Eine der vernehmentlich größeren Nummern im Happy-Coaching-Geschäft ist eine gewisse Loa, geschätzt Anfang dreißig, die sich allen Ernstes als "Spiritual Entrepreneur, Energy Healer und TRUE POWER Coach" vorstellt. Das von ihr höchstpersönlich entwickelte und online angediente "Soul Coaching" (444 Euro) biete "pure Authentizität, Spirituellen Tiefgang und Potentialentfaltung next level". O-Ton Loa: "Auf meiner Reise als Soul Coach durfte ich mittlerweile über 1000 Menschen zu ihrer Wahrheit guiden." Macht gut eine halbe Million Umsatz, wenn's denn wahr sein sollte. Ihre Qualifikation? Nun ja, immerhin habe sie eine "New Spirit Ausbildung zum Energy Consultant" absolviert – was immer das sein soll – und zudem vor zwei Jahren am "Bali Spirit Festival" teilgenommen, einer "global celebration of yoga, dance & music", bei der sie jede Menge spiritueller Meditationsmeister getroffen habe.

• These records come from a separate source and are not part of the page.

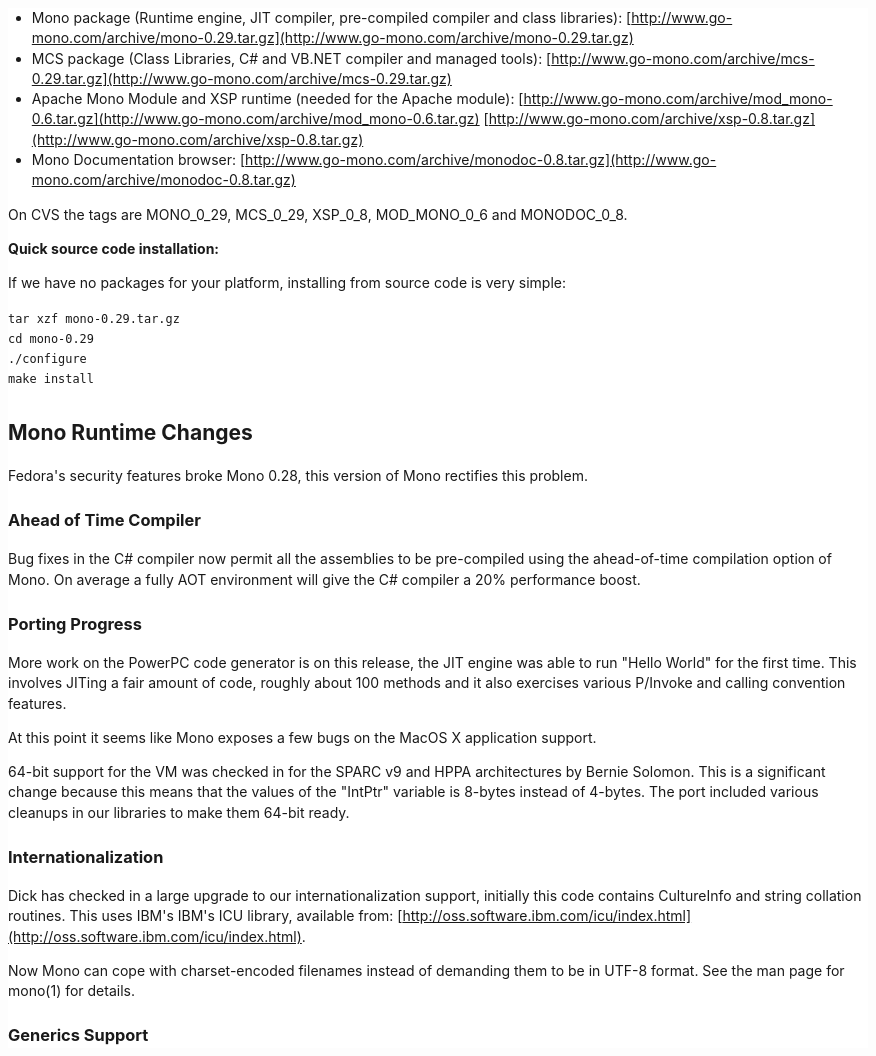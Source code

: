 *   Mono package (Runtime engine, JIT compiler, pre-compiled compiler and class libraries):
    [http://www.go-mono.com/archive/mono-0.29.tar.gz](http://www.go-mono.com/archive/mono-0.29.tar.gz)
*   MCS package (Class Libraries, C# and VB.NET compiler and managed tools):
     [http://www.go-mono.com/archive/mcs-0.29.tar.gz](http://www.go-mono.com/archive/mcs-0.29.tar.gz)
*   Apache Mono Module and XSP runtime (needed for the Apache module):
     [http://www.go-mono.com/archive/mod_mono-0.6.tar.gz](http://www.go-mono.com/archive/mod_mono-0.6.tar.gz)
     [http://www.go-mono.com/archive/xsp-0.8.tar.gz](http://www.go-mono.com/archive/xsp-0.8.tar.gz)
*   Mono Documentation browser:
     [http://www.go-mono.com/archive/monodoc-0.8.tar.gz](http://www.go-mono.com/archive/monodoc-0.8.tar.gz)

On CVS the tags are MONO\_0\_29, MCS\_0\_29, XSP\_0\_8, MOD\_MONO\_0\_6 and MONODOC\_0_8.

**Quick source code installation:**

If we have no packages for your platform, installing from source code is very simple:

    tar xzf mono-0.29.tar.gz
    cd mono-0.29
    ./configure
    make install

## Mono Runtime Changes

Fedora's security features broke Mono 0.28, this version of Mono rectifies this problem.

### Ahead of Time Compiler

Bug fixes in the C# compiler now permit all the assemblies to be pre-compiled using the ahead-of-time compilation option of Mono. On average a fully AOT environment will give the C# compiler a 20% performance boost.

### Porting Progress

More work on the PowerPC code generator is on this release, the JIT engine was able to run "Hello World" for the first time. This involves JITing a fair amount of code, roughly about 100 methods and it also exercises various P/Invoke and calling convention features.

At this point it seems like Mono exposes a few bugs on the MacOS X application support.

64-bit support for the VM was checked in for the SPARC v9 and HPPA architectures by Bernie Solomon. This is a significant change because this means that the values of the "IntPtr" variable is 8-bytes instead of 4-bytes. The port included various cleanups in our libraries to make them 64-bit ready.

### Internationalization

Dick has checked in a large upgrade to our internationalization support, initially this code contains CultureInfo and string collation routines. This uses IBM's IBM's ICU library, available from:
[http://oss.software.ibm.com/icu/index.html](http://oss.software.ibm.com/icu/index.html).

Now Mono can cope with charset-encoded filenames instead of demanding them to be in UTF-8 format. See the man page for mono(1) for details.

### Generics Support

Um es noch einmal und in aller Deutlichkeit zu sagen: all die Happy-, Soul- oder Spiritual-Life-Coaches, die da im Netz ihre ebenso dubiosen wie kostspieligen Dienste anbieten, sind in der Regel durch nichts und nochmal nichts qualifiziert zu seriöser Beratungs- oder Therapiearbeit. Wer ihnen trotzdem Geld in den Rachen werfen will, kann das natürlich tun. Es ist wie gesagt nicht verboten, sich von irgendwelchen Energy Consultants oder sonstigen Bullshit-Coaches zuquatschen und dabei gnadenlos verblöden und ebenso gnadenlos ausnehmen zu lassen.